Le mani di cosa nostra sul mercato del pesce. Gli investigatori hanno scandagliato a fondo il settore ed hanno scoperto che è diventato una nuova e prospera frontiera per gli affari dei boss.
Una nuova ordinanza di custodia cautelare in carcere per associazione mafiosa è stata emessa dal Tribunale di Caltanissetta, su richiesta della Direzione distrettuale antimafia nissena, confronti di un noto imprenditore siciliano, il 69enne Emanuele Catania, “ras” del pesce in Sicilia, attivo nel settore ittico, business già emerso come di interesse del clan mafioso Rinzivillo.
Sigilli ad aziende per un valore di 7 milioni di euro.

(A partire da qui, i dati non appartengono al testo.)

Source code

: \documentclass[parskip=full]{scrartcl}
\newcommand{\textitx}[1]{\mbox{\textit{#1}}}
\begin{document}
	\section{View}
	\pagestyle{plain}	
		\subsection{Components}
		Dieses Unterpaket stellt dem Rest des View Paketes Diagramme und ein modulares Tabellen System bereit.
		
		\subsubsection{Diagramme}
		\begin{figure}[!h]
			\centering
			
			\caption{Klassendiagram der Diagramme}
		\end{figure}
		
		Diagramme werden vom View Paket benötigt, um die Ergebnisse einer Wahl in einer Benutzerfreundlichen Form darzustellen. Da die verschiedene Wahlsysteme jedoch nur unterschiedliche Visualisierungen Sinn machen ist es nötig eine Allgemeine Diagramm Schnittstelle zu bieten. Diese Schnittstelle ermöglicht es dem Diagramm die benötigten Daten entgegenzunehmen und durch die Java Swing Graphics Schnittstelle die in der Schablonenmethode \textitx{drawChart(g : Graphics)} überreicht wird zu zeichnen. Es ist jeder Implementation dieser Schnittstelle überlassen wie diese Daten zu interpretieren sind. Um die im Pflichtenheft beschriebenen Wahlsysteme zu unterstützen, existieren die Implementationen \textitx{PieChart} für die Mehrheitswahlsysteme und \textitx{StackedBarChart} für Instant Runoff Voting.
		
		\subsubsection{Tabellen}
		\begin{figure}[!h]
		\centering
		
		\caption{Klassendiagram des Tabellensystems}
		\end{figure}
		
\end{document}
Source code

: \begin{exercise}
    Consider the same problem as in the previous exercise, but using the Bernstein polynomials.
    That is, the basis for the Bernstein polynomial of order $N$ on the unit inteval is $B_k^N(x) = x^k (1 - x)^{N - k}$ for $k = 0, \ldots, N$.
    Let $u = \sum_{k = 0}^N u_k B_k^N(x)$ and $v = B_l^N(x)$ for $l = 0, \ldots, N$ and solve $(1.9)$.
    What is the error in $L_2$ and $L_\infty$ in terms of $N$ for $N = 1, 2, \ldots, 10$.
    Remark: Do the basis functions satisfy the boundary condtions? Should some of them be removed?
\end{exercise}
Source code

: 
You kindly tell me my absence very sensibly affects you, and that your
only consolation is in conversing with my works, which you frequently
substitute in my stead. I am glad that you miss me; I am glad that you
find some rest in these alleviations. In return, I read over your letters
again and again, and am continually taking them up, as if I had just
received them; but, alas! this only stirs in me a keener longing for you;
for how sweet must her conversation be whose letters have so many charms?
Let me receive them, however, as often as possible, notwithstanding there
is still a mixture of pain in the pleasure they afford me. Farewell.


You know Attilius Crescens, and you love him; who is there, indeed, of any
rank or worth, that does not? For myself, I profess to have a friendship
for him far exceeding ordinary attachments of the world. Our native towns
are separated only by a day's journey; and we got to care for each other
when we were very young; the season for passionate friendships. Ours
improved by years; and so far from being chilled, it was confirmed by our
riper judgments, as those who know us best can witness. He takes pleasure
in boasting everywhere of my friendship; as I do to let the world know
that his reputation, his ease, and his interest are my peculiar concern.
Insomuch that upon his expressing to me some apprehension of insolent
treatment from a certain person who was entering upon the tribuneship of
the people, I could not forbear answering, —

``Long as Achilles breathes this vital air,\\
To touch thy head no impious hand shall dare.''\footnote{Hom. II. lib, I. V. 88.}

Lo scorso 4 ottobre, in seguito alle indagini della questura di Caltanissetta e del Comando provinciale della Guardia di finanza di Roma, erano state arrestate 36 persone per associazione di stampo mafioso, plurimi episodi di estorsione e detenzione illegale di armi, riciclaggio e reimpiego di proventi illeciti, intestazione fittizia di società e traffici di droga.
L’operazione aveva fatto luce sugli interessi criminali e imprenditoriali riconducibili al clan Rinzivillo, pienamente operativo in Sicilia, nel Lazio, nel Nord Italia e in Germania, documentando come il lucroso commercio del pesce risultasse uno dei principali settori di investimento.

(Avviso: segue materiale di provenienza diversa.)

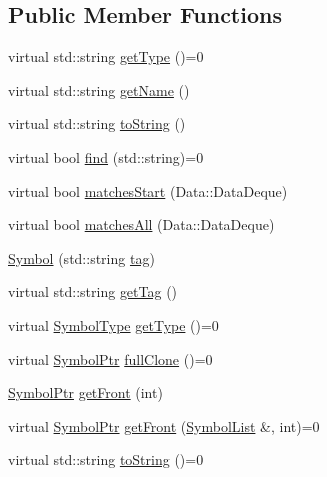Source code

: \subsection*{Public Member Functions}
\begin{DoxyCompactItemize}
\item 
virtual std\+::string \mbox{\hyperlink{class_erable_1_1_compiler_1_1_symbols_1_1_symbol_a63b41d0942e5d65288fa3fc9d466ab43}{get\+Type}} ()=0
\item 
virtual std\+::string \mbox{\hyperlink{class_erable_1_1_compiler_1_1_symbols_1_1_symbol_a71aeae736d2ec43f0880341d53bbcc2c}{get\+Name}} ()
\item 
virtual std\+::string \mbox{\hyperlink{class_erable_1_1_compiler_1_1_symbols_1_1_symbol_af5ccb3fb3201fd88ab6ce0e495416c82}{to\+String}} ()
\item 
virtual bool \mbox{\hyperlink{class_erable_1_1_compiler_1_1_symbols_1_1_symbol_ac1d8b1392aef2e93bd47520a86f8617f}{find}} (std\+::string)=0
\item 
virtual bool \mbox{\hyperlink{class_erable_1_1_compiler_1_1_symbols_1_1_symbol_a108a4a3e9b9a2785f14ed580e813a52a}{matches\+Start}} (Data\+::\+Data\+Deque)
\item 
virtual bool \mbox{\hyperlink{class_erable_1_1_compiler_1_1_symbols_1_1_symbol_a49dd91010baf238ed0d639004c3ec9ba}{matches\+All}} (Data\+::\+Data\+Deque)
\item 
\mbox{\hyperlink{class_erable_1_1_compiler_1_1_symbols_1_1_symbol_ac4118dbed43e0a07dadb08f92bab3c75}{Symbol}} (std\+::string \mbox{\hyperlink{class_erable_1_1_compiler_1_1_symbols_1_1_symbol_a09df8dce9bee3576451b880fc651506d}{tag}})
\item 
virtual std\+::string \mbox{\hyperlink{class_erable_1_1_compiler_1_1_symbols_1_1_symbol_a135ecb3f3ede9d5c5804419da61716b5}{get\+Tag}} ()
\item 
virtual \mbox{\hyperlink{namespace_erable_1_1_compiler_1_1_symbols_a3b60ec10cda0920ec4368128361b8320}{Symbol\+Type}} \mbox{\hyperlink{class_erable_1_1_compiler_1_1_symbols_1_1_symbol_a0ff00b470d72db3b1377fcdc1e3560f8}{get\+Type}} ()=0
\item 
virtual \mbox{\hyperlink{namespace_erable_1_1_compiler_1_1_symbols_a8f0bc762f448ea4d84e8713ab3e140b9}{Symbol\+Ptr}} \mbox{\hyperlink{class_erable_1_1_compiler_1_1_symbols_1_1_symbol_a23ed5c4b948000c29af03c846abc12fc}{full\+Clone}} ()=0
\item 
\mbox{\hyperlink{namespace_erable_1_1_compiler_1_1_symbols_a8f0bc762f448ea4d84e8713ab3e140b9}{Symbol\+Ptr}} \mbox{\hyperlink{class_erable_1_1_compiler_1_1_symbols_1_1_symbol_af9fa113998ec62ef3e67a6d9a1bd417e}{get\+Front}} (int)
\item 
virtual \mbox{\hyperlink{namespace_erable_1_1_compiler_1_1_symbols_a8f0bc762f448ea4d84e8713ab3e140b9}{Symbol\+Ptr}} \mbox{\hyperlink{class_erable_1_1_compiler_1_1_symbols_1_1_symbol_ad9df550a90d6821b73291a241044c163}{get\+Front}} (\mbox{\hyperlink{namespace_erable_1_1_compiler_1_1_symbols_a63e8157d2f729d4689d27bacad42f8ed}{Symbol\+List}} \&, int)=0
\item 
virtual std\+::string \mbox{\hyperlink{class_erable_1_1_compiler_1_1_symbols_1_1_symbol_ad32fcce939908335ae03f020f3a680e8}{to\+String}} ()=0
\end{DoxyCompactItemize}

Salvatore Rinzivillo aveva avviato un rilevante import-export di pesce tra la Sicilia, il Marocco, il Lazio e la Germania, in forza della collaborazione avviata con Francesco Guttadauro – già condannato per associazione mafiosa e figlio del medico Giuseppe Guttadauro, anch’egli condannato per associazione mafiosa – titolare di attività commerciali in Sicilia ed in Marocco, dove dimorava, e ritenuto esponente di rilievo di cosa nostra palermitana.
Per sviluppare tale attività imprenditoriale, Rinzivillo si avvaleva – e continua ad avvalersi – di imprenditori organici al gruppo mafioso, operanti con imprese di cui lo stesso Rinzivillo è socio occulto o amministratore di fatto, fornendo anche i capitali necessari per la loro operatività, nonché di imprenditori, appartenenti al clan, che hanno favorito l’espansione sul mercato di riferimento ostacolando la concorrenza.
In Sicilia, cosa nostra ha letteralmente mappato il territorio nel settore della commercializzazione del pesce, evitando pericolose contrapposizioni ed imponendo, nei mercati ittici siciliani, la regola in base alla quale occorre pagare una cifra di denaro a titolo estorsivo alle cosche mafiose locali per potersi approvvigionare di pesce: di qui i documentati contatti di Rinzivillo con appartenenti ad altre cosche mafiose siciliane per estendere il proprio commercio anche nel trapanese, nell’agrigentino, nonché l’interessamento del boss gelese presso Antonio Giovanni Maranto, capo della cosca di Polizzi Generosa, pure arrestato lo scorso 4 ottobre, per ottenere l’autorizzazione affinché un commerciante ambulante di pesce potesse variare l’area territoriale di esercizio della propria attività.
Il provvedimento di oggi riguarda proprio l’imprenditore gelese Emanuele Catania, che aveva il compito di amministrare società e ditte individuali,tutte attive nel commercio all’ingrosso ed al dettaglio di prodotti ittici.
Quello tra Emanuele Catania e i fratelli Rinzivillo è un “legame a doppio filo”, esistente da circa trent’anni: sono numerosi i collaboratori di giustizia che hanno indicato Catania come imprenditore al servizio del clan di cosa Nostra, fin dai primi anni novanta. Una sinergia, utile all’imprenditore a far volare i suoi affari; e alle cosche per realizzare il riciclaggio dei proventi dei traffici di droga e delle estorsioni.